I Invariance of Action: Lagrangian Transformation

[kent davidge]

The Lagragian $\mathcal L_e = e(\lambda)^{-1} \mathcal L - \frac{1}{2}m^2 e(\lambda)$, with $\mathcal L$ not depending on $\lambda$, transform as $\delta L_e = \frac{d}{d\lambda} (\epsilon (\lambda) \mathcal L_e)$* under the reparametrization $\lambda \rightarrow \lambda + \epsilon(\lambda)$, according to a paper that I'm reading.

Above I reproduced the expressions exactly how they are given in the paper. However, I think there's a mistake in *. Shouldn't the right-hand-side be $\delta (\epsilon (\lambda) \mathcal L_e)$ instead?

Also, I was able to derive * myself only for the second term in $\mathcal L_e$. Does anyone know how to derive for the first term?

 

[samalkhaiat]

The Lagragian $\mathcal L_e = e(\lambda)^{-1} \mathcal L - \frac{1}{2}m^2 e(\lambda)$, with $\mathcal L$ not depending on $\lambda$, transform as $\delta L_e = \frac{d}{d\lambda} (\epsilon (\lambda) \mathcal L_e)$* under the reparametrization $\lambda \rightarrow \lambda + \epsilon(\lambda)$, according to a paper that I'm reading.

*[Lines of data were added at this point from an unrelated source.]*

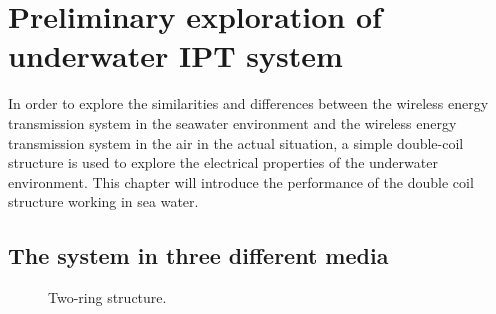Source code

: \chapter{Preliminary exploration of underwater IPT system}

In order to explore the similarities and differences between the wireless energy transmission system in the seawater environment and the wireless energy transmission system in the air in the actual situation, a simple double-coil structure is used to explore the electrical properties of the underwater environment. This chapter will introduce the performance of the double coil structure working in sea water.




\section{The system in three different media}

\begin{figure}[!b]
    \caption{Two-ring structure.}
    \label{fig:3_two_ring_coil}
\end{figure}

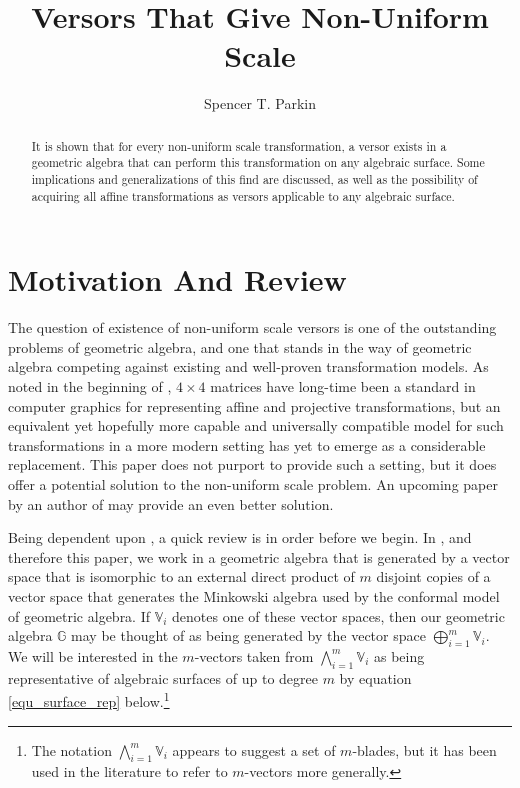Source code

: \documentclass{birkjour}
\theoremstyle{definition}
\theoremstyle{remark}
\numberwithin{equation}{section}
\newcommand{\G}{\mathbb{G}}
\newcommand{\V}{\mathbb{V}}
\begin{document}
\title{Versors That Give Non-Uniform Scale}

\author{Spencer T. Parkin}
\address{102 W. 500 S., \\
Salt Lake City, UT  84101} 



\begin{abstract}
It is shown that for every non-uniform scale transformation, a versor
exists in a geometric algebra that can perform this transformation
on any algebraic surface.  Some implications and generalizations of this find are discussed,
as well as the possibility of acquiring all affine transformations as versors applicable
to any algebraic surface.
\end{abstract}


\maketitle

\section{Motivation And Review}

The question of existence of non-uniform scale versors is one of the outstanding problems of geometric algebra,
and one that stands in the way of geometric algebra competing against existing and well-proven transformation models.
As noted in the beginning of \cite{Goldman12}, $4\times 4$ matrices have long-time been a standard
in computer graphics for representing affine and projective transformations, but an
equivalent yet hopefully more capable and universally compatible model for such transformations in a more modern setting has yet to emerge
as a considerable replacement.  This paper does not purport to provide such a setting,
but it does offer a potential solution to the non-uniform scale problem.
An upcoming paper by an author of \cite{Dorst07} may provide an even better solution.

Being dependent upon \cite{Parkin13}, a quick review is in order before we begin.
In \cite{Parkin13}, and therefore this paper, we work in a geometric algebra that is generated
by a vector space that is isomorphic to an external direct product of $m$ disjoint copies of a vector space
that generates the Minkowski algebra used by the conformal model of geometric algebra.  If $\V_i$ denotes one of these vector spaces,
then our geometric algebra $\G$ may be thought of as being generated by the vector space $\bigoplus_{i=1}^m\V_i$.
We will be interested in the $m$-vectors
taken from $\bigwedge_{i=1}^m \V_i$ as being representative of algebraic surfaces
of up to degree $m$ by equation \eqref{equ_surface_rep} below.\footnote{The notation $\bigwedge_{i=1}^m\V_i$
appears to suggest a set of $m$-blades, but it has been used in the literature to refer to $m$-vectors more generally.}
\end{document}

I will assuming that you know that under \tau \to \tau + \epsilon (\tau), we have \delta x (\tau) = - \epsilon (\tau) \ \dot{x} (\tau) , \delta e (\tau ) = - \frac{d}{d \tau} ( \epsilon (\tau ) \ e (\tau) ) and \delta \dot{x} (\tau) = - \frac{d}{d \tau} ( \epsilon (\tau) \ \dot{x}(\tau) ).
Now,
\delta \mathcal{L}_{e} = e^{-1} \ \delta \mathcal{L}(x , \dot{x}) - e^{-2} \ \mathcal{L} (x , \dot{x}) \ \delta e - \frac{1}{2}m^{2} \ \delta e , or
\delta \mathcal{L}_{e} = e^{-1} \ \frac{\partial \mathcal{L}}{\partial x} \ \delta x + e^{-1} \ \frac{\partial \mathcal{L}}{\partial \dot{x}} \ \delta \dot{x} - e^{-2} \ \mathcal{L} \ \delta e - \frac{1}{2}m^{2} \ \delta e . Next, if you substitute the above transformations, then with a bit of algebra you obtain
\delta \mathcal{L}_{e} = - \frac{d}{d \tau} \left( \epsilon \ ( e^{-1} \ \mathcal{L} - \frac{1}{2}m^{2} \ e ) \right) + e^{-1} \ \frac{d \epsilon}{d \tau} \left( 2 \mathcal{L} - \frac{\partial \mathcal{L}}{\partial \dot{x}} \ \dot{x} \right) . That is
\delta \mathcal{L}_{e} + \frac{d}{d \tau} \left( \epsilon \ \mathcal{L}_{e}\right) = e^{-1} \ \frac{d \epsilon}{d \tau}\left( 2 \mathcal{L} - \frac{\partial \mathcal{L}}{\partial \dot{x}} \ \dot{x} \right) . The RHS vanishes if and only if \mathcal{L}(x , \dot{x}) is a homogeneous function of degree two in \dot{x}. That is
\delta \mathcal{L}_{e} + \frac{d}{d \tau} (\epsilon \ \mathcal{L}_{e}) = 0 \ \ \Leftrightarrow \ \ \frac{\partial \mathcal{L}}{\partial \dot{x}} \ \dot{x} - 2 \mathcal{L} = 0. This is the case when \mathcal{L} = \frac{1}{2} \dot{x}^{2}.

 

[kent davidge]

Thanks @samalkhaiat, I understood your solution, but I have two questions:

1 - is $\delta e^{-1} = (\partial e^{-1}/ \partial e) (\partial e / \partial \tau) \delta \tau$?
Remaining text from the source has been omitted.